Re: [PATCH v7 046/102] KVM: x86/tdp_mmu: Support TDX private mapping for TDP MMU

From: Isaku Yamahata
Date: Tue Jul 26 2022 - 19:40:17 EST


On Fri, Jul 08, 2022 at 03:44:05PM +1200,
Kai Huang <kai.huang@xxxxxxxxx> wrote:

> > +static int kvm_faultin_pfn_private_mapped(struct kvm_vcpu *vcpu,
> > + struct kvm_page_fault *fault)
> > +{
> > + hva_t hva = gfn_to_hva_memslot(fault->slot, fault->gfn);
> > + struct page *page[1];
> > +
> > + fault->map_writable = false;
> > + fault->pfn = KVM_PFN_ERR_FAULT;
> > + if (hva == KVM_HVA_ERR_RO_BAD || hva == KVM_HVA_ERR_BAD)
> > + return RET_PF_CONTINUE;
> > +
> > + /* TDX allows only RWX. Read-only isn't supported. */
> > + WARN_ON_ONCE(!fault->write);
> > + if (pin_user_pages_fast(hva, 1, FOLL_WRITE, page) != 1)
> > + return RET_PF_INVALID;
> > +
> > + fault->map_writable = true;
> > + fault->pfn = page_to_pfn(page[0]);
> > + return RET_PF_CONTINUE;
> > +}
> > +
> > static int kvm_faultin_pfn(struct kvm_vcpu *vcpu, struct kvm_page_fault *fault)
> > {
> > struct kvm_memory_slot *slot = fault->slot;
> > @@ -4058,6 +4094,9 @@ static int kvm_faultin_pfn(struct kvm_vcpu *vcpu, struct kvm_page_fault *fault)
> > return RET_PF_EMULATE;
> > }
> >
> > + if (fault->is_private)
> > + return kvm_faultin_pfn_private_mapped(vcpu, fault);
> > +
> > async = false;
> > fault->pfn = __gfn_to_pfn_memslot(slot, fault->gfn, false, &async,
> > fault->write, &fault->map_writable,
> > @@ -4110,6 +4149,17 @@ static bool is_page_fault_stale(struct kvm_vcpu *vcpu,
> > mmu_notifier_retry_hva(vcpu->kvm, mmu_seq, fault->hva);
> > }
> >
> > +void kvm_mmu_release_fault(struct kvm *kvm, struct kvm_page_fault *fault, int r)
> > +{
> > + if (is_error_noslot_pfn(fault->pfn) || kvm_is_reserved_pfn(fault->pfn))
> > + return;
> > +
> > + if (fault->is_private)
> > + put_page(pfn_to_page(fault->pfn));
> > + else
> > + kvm_release_pfn_clean(fault->pfn);
> > +}
>
> What's the purpose of 'int r'? Is it even used?

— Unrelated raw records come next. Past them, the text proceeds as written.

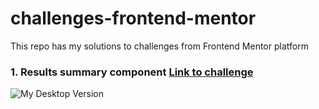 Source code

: # challenges-frontend-mentor
This repo has my solutions to challenges from Frontend Mentor platform
    
### 1. **Results summary component** [Link to challenge](https://www.frontendmentor.io/challenges/results-summary-component-CE_K6s0maV)
![My Desktop Version](https://user-images.githubusercontent.com/65970892/221919592-e93d36b1-84a5-4bbc-b0cd-55dc78828bbd.png)
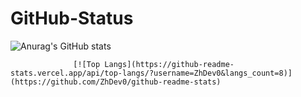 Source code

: # GitHub-Status
<!-- ![Anurag's GitHub stats](https://github-readme-stats.vercel.app/api?username=ZhDev0&show_icons=true) -->

  ![Anurag's GitHub stats](https://github-readme-stats.vercel.app/api?username=ZhDev0&show_icons=true&theme=radical) <br>
<!-- [![Top Langs](https://github-readme-stats.vercel.app/api/top-langs/?username=ZhDev0&layout=compact)](https://github.com/ZhDev0/github-readme-stats) -->
                  [![Top Langs](https://github-readme-stats.vercel.app/api/top-langs/?username=ZhDev0&langs_count=8)](https://github.com/ZhDev0/github-readme-stats)
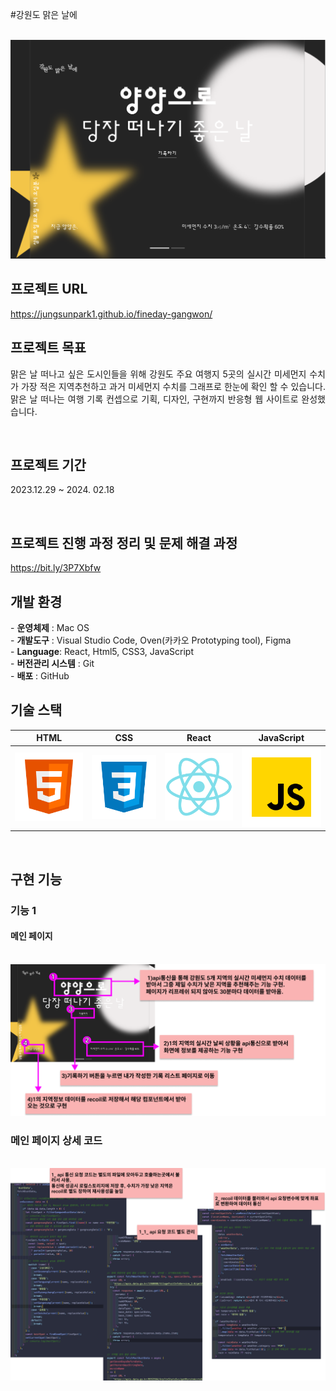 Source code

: #강원도 맑은 날에

<p align="center">
  <br>
  <img src="./introduce/fineday-gangwon-main.png">
  <br>
</p>

## 프로젝트 URL

https://jungsunpark1.github.io/fineday-gangwon/

## 프로젝트 목표

<p align="justify">
맑은 날 떠나고 싶은 도시인들을 위해 강원도 주요 여행지 5곳의 실시간 미세먼지 수치가 가장 적은 지역추천하고 과거 미세먼지 수치를 그래프로 한눈에 확인 할 수 있습니다. 맑은 날 떠나는 여행 기록 컨셉으로 기획, 디자인, 구현까지 반응형 웹 사이트로 완성했습니다.</p>

<br>

## 프로젝트 기간

<p align="justify">
2023.12.29 ~ 2024. 02.18
</p>

<br>

## 프로젝트 진행 과정 정리 및 문제 해결 과정

https://bit.ly/3P7Xbfw

## 개발 환경

<p align="justify">
  - <b>운영체제</b>	: Mac OS
  <br>
- <b>개발도구</b>	: Visual Studio Code, Oven(카카오 Prototyping tool), Figma
  <br>
- <b>Language</b>: React, Html5, CSS3, JavaScript
  <br>
- <b>버전관리 시스템</b>	: Git
  <br>
- <b>배포</b>	: GitHub
  <br>
</p>

## 기술 스택

|  HTML   |  CSS   |  React   | JavaScript |
| :-----: | :----: | :------: | :--------: |
| ![html] | ![css] | ![react] |   ![js]    |

<br>

## 구현 기능

### 기능 1 
#### 메인 페이지 

 <br>
  <img src="./introduce/slides/slide1.png">
  <br>

### 메인 페이지 상세 코드

   <br>
  <img src="./introduce/slides/slide2.png">
  <br>

<!--  -->

[js]: ./introduce/icons/javascript.svg
[html]: ./introduce/icons/html.svg
[css]: ./introduce/icons/css.svg
[react]: ./introduce/icons/react.svg
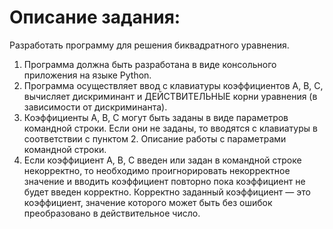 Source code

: # Описание задания: 

Разработать программу для решения биквадратного уравнения. 

1. Программа должна быть разработана в виде консольного приложения на языке Python. 
2. Программа осуществляет ввод с клавиатуры коэффициентов А, В, С, вычисляет дискриминант и ДЕЙСТВИТЕЛЬНЫЕ корни уравнения (в зависимости от дискриминанта). 
3. Коэффициенты А, В, С могут быть заданы в виде параметров командной строки. Если они не заданы, то вводятся с клавиатуры в соответствии с пунктом 2. Описание работы с параметрами командной строки. 
4. Если коэффициент А, В, С введен или задан в командной строке некорректно, то необходимо проигнорировать некорректное значение и вводить коэффициент повторно пока коэффициент не будет введен корректно. Корректно заданный коэффициент — это коэффициент, значение которого может быть без ошибок преобразовано в действительное число. 
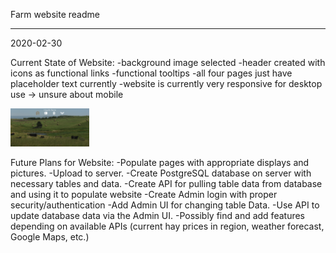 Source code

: Farm website readme

---------------------------------------------------------------------------------
2020-02-30

Current State of Website: 
    -background image selected
    -header created with icons as functional links
    -functional tooltips
    -all four pages just have placeholder text currently
    -website is currently very responsive for desktop use -> unsure about mobile

<img src="./readmePics/hopfeFarm1.PNG" width='25%' height="auto" />

Future Plans for Website:
    -Populate pages with appropriate displays and pictures.
    -Upload to server.
    -Create PostgreSQL database on server with necessary tables and data.
    -Create API for pulling table data from database and using it to populate website
    -Create Admin login with proper security/authentication
    -Add Admin UI for changing table Data.
    -Use API to update database data via the Admin UI.
    -Possibly find and add features depending on available APIs (current hay prices in region, 
        weather forecast, Google Maps, etc.)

removed r because r is unused.


> > static int direct_page_fault(struct kvm_vcpu *vcpu, struct kvm_page_fault *fault)
> > {
> > bool is_tdp_mmu_fault = is_tdp_mmu(vcpu->arch.mmu);
> > @@ -4117,7 +4167,7 @@ static int direct_page_fault(struct kvm_vcpu *vcpu, struct kvm_page_fault *fault
> > unsigned long mmu_seq;
> > int r;
> >
> > - fault->gfn = fault->addr >> PAGE_SHIFT;
> > + fault->gfn = gpa_to_gfn(fault->addr) & ~kvm_gfn_shared_mask(vcpu->kvm);
> > fault->slot = kvm_vcpu_gfn_to_memslot(vcpu, fault->gfn);
>
> Where is fault->is_private set? Shouldn't it be set here?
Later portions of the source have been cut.